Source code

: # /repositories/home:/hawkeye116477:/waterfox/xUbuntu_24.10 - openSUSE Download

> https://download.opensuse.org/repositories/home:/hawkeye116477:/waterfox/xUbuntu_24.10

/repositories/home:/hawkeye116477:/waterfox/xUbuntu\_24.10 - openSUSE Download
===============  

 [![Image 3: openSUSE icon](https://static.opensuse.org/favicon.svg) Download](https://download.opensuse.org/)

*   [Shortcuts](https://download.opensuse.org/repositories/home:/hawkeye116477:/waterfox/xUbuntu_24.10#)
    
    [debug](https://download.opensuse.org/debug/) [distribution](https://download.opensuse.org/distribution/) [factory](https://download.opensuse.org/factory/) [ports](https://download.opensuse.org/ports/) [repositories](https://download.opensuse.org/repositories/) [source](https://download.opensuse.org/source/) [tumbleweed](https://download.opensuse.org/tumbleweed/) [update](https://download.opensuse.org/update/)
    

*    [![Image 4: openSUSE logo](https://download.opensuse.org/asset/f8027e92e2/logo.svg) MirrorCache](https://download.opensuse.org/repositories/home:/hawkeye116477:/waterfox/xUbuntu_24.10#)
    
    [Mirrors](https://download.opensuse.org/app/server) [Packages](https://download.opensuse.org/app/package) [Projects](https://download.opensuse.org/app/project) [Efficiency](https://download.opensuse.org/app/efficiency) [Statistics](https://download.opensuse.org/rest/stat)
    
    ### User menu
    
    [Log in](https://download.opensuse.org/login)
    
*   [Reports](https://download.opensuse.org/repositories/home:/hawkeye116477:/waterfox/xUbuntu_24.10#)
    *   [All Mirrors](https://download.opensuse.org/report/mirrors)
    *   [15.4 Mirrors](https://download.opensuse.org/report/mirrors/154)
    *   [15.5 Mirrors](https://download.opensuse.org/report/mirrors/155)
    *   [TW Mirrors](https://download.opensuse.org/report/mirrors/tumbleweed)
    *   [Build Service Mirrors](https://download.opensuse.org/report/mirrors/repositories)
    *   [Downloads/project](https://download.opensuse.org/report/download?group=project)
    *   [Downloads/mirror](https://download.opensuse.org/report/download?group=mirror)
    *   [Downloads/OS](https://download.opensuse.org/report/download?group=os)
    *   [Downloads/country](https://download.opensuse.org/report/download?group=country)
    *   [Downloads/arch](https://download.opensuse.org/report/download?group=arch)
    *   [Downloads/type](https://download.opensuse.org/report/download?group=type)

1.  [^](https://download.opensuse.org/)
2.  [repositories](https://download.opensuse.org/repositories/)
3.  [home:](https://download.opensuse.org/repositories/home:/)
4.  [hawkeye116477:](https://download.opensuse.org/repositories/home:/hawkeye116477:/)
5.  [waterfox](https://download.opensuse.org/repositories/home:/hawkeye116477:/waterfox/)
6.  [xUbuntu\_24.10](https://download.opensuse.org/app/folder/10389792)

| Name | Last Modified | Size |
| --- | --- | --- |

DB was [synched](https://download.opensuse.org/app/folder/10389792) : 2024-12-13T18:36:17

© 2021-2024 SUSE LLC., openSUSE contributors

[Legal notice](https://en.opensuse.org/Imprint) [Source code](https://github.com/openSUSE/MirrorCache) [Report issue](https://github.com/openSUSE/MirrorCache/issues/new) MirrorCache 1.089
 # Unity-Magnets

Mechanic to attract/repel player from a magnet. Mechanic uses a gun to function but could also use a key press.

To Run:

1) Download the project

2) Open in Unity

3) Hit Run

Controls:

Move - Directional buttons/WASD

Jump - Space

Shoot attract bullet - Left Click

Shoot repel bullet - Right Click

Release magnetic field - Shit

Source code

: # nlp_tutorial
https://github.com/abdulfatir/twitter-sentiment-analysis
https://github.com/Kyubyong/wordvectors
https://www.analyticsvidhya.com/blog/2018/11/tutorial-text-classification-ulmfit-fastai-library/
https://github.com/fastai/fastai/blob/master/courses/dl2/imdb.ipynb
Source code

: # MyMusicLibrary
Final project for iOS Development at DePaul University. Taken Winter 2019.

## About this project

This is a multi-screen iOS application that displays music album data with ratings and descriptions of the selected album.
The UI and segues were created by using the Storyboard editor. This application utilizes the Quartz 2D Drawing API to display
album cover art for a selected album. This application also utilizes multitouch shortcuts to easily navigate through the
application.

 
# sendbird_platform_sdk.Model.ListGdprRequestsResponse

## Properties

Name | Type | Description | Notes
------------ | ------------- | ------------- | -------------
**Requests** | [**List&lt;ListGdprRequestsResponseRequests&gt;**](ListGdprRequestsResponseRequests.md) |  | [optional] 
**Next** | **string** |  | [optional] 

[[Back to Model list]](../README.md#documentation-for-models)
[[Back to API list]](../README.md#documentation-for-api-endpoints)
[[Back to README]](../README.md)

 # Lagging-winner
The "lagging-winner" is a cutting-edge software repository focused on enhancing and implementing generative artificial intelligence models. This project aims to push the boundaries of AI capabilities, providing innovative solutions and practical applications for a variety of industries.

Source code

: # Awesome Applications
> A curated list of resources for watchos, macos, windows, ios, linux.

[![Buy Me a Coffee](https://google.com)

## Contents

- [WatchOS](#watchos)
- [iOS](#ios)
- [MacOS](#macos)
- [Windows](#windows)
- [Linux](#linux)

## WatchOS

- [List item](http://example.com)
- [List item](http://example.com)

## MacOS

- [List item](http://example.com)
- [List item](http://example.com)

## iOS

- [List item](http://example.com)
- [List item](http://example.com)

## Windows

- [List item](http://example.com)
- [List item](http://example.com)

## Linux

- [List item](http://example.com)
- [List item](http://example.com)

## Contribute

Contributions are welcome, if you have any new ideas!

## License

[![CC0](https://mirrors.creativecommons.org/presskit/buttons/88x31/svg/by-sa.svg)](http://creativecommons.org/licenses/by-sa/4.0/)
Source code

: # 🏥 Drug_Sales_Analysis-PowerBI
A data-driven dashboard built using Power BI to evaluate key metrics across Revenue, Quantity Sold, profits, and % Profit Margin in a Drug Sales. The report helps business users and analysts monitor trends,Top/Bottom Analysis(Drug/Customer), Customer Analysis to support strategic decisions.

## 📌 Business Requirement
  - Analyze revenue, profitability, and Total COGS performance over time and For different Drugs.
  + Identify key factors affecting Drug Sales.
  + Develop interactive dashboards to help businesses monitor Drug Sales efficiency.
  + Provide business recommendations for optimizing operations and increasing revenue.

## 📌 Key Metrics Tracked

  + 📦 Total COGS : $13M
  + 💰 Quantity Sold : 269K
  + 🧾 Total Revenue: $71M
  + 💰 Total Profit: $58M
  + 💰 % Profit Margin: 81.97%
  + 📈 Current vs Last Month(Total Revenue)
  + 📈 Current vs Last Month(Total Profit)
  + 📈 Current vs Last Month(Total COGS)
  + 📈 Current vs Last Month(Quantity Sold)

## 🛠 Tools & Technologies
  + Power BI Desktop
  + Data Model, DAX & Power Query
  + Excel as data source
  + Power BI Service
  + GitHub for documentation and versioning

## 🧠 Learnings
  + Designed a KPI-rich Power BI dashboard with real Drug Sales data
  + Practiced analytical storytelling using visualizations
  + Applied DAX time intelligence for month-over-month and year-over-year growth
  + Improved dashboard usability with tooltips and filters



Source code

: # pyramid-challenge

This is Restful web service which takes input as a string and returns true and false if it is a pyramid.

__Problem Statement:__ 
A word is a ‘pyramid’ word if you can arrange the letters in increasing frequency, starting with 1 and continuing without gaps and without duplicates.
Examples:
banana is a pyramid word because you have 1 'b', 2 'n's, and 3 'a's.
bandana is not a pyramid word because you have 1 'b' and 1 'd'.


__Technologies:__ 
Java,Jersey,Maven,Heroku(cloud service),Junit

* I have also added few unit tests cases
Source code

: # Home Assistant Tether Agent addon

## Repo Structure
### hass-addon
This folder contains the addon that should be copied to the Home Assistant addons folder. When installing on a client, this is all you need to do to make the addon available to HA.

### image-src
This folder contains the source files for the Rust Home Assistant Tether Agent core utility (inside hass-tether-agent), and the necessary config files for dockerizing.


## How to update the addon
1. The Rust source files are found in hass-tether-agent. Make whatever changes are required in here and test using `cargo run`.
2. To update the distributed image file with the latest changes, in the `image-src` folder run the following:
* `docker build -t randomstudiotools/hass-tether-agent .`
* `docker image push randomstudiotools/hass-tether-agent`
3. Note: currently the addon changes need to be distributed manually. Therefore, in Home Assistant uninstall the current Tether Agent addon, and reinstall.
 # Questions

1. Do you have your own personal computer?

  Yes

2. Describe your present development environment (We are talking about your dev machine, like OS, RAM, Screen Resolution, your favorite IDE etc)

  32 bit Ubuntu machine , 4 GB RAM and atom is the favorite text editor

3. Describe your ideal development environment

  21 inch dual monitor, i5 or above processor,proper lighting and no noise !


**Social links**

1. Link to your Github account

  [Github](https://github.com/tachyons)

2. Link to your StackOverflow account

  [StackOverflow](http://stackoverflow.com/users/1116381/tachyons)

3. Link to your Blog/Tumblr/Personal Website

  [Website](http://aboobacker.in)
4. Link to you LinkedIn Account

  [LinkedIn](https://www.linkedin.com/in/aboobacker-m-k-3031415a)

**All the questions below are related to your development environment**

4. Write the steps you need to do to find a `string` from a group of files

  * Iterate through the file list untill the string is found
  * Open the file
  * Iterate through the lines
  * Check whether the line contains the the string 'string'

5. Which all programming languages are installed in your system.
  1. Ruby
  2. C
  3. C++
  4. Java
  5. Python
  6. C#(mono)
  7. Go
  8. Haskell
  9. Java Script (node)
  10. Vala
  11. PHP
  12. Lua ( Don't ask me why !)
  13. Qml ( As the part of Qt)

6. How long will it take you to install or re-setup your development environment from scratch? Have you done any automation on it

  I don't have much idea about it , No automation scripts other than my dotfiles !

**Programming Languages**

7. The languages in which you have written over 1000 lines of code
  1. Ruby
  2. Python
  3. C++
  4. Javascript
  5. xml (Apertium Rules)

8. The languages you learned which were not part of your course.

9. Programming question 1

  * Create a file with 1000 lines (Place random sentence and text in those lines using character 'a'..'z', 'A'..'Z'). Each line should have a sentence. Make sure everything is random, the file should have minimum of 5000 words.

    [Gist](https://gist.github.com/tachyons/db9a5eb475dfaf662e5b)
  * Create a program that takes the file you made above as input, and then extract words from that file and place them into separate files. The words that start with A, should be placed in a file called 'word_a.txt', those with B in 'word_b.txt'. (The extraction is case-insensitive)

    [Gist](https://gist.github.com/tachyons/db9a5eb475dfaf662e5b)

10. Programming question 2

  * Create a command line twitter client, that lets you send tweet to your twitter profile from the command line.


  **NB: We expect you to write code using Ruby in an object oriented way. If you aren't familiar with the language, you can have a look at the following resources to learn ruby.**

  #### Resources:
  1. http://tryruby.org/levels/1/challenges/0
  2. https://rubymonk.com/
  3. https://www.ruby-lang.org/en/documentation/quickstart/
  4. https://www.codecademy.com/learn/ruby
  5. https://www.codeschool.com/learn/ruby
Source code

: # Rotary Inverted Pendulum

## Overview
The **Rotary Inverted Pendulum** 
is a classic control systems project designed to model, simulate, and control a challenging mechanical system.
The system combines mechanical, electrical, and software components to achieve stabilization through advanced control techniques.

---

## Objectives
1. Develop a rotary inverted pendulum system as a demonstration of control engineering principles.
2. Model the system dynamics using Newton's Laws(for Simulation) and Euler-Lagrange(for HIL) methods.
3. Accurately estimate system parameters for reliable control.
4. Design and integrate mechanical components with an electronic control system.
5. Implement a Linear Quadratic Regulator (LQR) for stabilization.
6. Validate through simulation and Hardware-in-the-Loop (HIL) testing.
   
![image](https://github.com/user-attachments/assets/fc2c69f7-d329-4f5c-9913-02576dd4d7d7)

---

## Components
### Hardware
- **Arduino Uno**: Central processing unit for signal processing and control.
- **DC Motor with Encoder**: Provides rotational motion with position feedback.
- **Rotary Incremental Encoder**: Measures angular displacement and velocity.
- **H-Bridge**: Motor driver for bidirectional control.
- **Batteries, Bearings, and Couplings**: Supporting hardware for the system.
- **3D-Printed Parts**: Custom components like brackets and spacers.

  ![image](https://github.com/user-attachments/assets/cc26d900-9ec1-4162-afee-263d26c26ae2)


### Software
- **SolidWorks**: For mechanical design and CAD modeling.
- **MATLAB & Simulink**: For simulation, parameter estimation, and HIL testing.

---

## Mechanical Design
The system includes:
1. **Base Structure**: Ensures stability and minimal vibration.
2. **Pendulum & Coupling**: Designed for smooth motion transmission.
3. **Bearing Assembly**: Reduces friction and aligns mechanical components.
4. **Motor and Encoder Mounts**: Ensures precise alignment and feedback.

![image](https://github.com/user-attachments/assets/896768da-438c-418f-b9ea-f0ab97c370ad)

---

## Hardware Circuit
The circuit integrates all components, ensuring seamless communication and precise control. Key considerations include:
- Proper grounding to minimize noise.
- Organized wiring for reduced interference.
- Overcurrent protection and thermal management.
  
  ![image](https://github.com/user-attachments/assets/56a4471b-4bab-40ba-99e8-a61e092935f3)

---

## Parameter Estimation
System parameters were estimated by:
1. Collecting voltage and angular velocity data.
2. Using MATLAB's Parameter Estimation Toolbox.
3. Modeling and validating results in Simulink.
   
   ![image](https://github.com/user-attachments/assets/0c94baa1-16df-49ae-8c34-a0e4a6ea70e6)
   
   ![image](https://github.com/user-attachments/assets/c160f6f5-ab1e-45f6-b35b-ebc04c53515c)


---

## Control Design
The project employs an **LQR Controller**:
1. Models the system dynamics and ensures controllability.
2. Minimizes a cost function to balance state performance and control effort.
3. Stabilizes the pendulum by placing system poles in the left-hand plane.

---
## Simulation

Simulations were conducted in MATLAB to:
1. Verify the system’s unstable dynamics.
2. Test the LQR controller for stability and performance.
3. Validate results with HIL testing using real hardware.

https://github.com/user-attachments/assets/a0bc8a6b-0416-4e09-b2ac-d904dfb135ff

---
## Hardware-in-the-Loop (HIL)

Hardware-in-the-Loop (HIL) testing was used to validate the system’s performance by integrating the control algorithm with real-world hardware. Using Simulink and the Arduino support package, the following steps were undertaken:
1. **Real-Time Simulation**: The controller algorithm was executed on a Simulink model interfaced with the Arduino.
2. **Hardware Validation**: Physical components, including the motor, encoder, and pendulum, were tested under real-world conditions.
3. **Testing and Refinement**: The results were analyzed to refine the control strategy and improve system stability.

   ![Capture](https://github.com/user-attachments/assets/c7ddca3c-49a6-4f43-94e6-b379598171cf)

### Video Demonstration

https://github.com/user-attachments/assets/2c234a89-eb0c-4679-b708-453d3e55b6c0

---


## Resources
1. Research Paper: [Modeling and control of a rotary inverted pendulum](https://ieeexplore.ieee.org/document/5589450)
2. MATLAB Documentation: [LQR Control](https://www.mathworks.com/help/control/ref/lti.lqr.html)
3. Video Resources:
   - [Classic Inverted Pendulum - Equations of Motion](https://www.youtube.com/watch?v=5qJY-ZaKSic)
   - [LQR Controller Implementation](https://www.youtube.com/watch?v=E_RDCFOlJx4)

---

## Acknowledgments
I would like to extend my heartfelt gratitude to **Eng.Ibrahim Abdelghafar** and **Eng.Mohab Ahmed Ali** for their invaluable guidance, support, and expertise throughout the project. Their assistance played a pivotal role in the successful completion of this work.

• • • • • • •

Work request>
Set down, exactly as they stand above, the lines starting with the line with "## Overview" and going on through the line with "is a classic", and no others.

Response for this exercise>
## Overview
The **Rotary Inverted Pendulum** 
is a classic control systems project designed to model, simulate, and control a challenging mechanical system.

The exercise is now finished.